◆ YOUR TASK: Lines with "altså": please show every one of them from the listing below.

◆ SOURCE DATA:
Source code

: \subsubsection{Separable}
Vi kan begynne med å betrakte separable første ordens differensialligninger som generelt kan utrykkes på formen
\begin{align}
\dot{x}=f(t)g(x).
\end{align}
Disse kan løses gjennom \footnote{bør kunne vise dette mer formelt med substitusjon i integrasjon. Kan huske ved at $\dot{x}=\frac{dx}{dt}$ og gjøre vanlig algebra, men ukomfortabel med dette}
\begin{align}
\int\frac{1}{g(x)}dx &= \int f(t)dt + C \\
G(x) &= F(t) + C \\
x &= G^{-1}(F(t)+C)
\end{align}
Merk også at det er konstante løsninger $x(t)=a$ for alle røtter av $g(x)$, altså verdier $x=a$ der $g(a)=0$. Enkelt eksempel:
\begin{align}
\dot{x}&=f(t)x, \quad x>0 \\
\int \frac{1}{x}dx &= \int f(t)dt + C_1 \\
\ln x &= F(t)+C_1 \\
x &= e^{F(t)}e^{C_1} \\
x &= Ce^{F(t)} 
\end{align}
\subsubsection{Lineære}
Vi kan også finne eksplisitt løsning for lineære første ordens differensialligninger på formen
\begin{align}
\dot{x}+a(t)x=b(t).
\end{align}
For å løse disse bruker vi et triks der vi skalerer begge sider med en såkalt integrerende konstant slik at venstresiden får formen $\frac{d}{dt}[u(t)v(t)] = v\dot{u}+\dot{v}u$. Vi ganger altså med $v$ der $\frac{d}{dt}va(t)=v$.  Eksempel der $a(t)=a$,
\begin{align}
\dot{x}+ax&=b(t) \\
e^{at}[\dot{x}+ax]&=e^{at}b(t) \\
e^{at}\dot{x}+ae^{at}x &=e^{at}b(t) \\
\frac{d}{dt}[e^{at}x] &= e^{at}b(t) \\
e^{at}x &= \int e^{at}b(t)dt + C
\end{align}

◆ EXPECTED OUTPUT:
Merk også at det er konstante løsninger $x(t)=a$ for alle røtter av $g(x)$, altså verdier $x=a$ der $g(a)=0$. Enkelt eksempel:
For å løse disse bruker vi et triks der vi skalerer begge sider med en såkalt integrerende konstant slik at venstresiden får formen $\frac{d}{dt}[u(t)v(t)] = v\dot{u}+\dot{v}u$. Vi ganger altså med $v$ der $\frac{d}{dt}va(t)=v$.  Eksempel der $a(t)=a$,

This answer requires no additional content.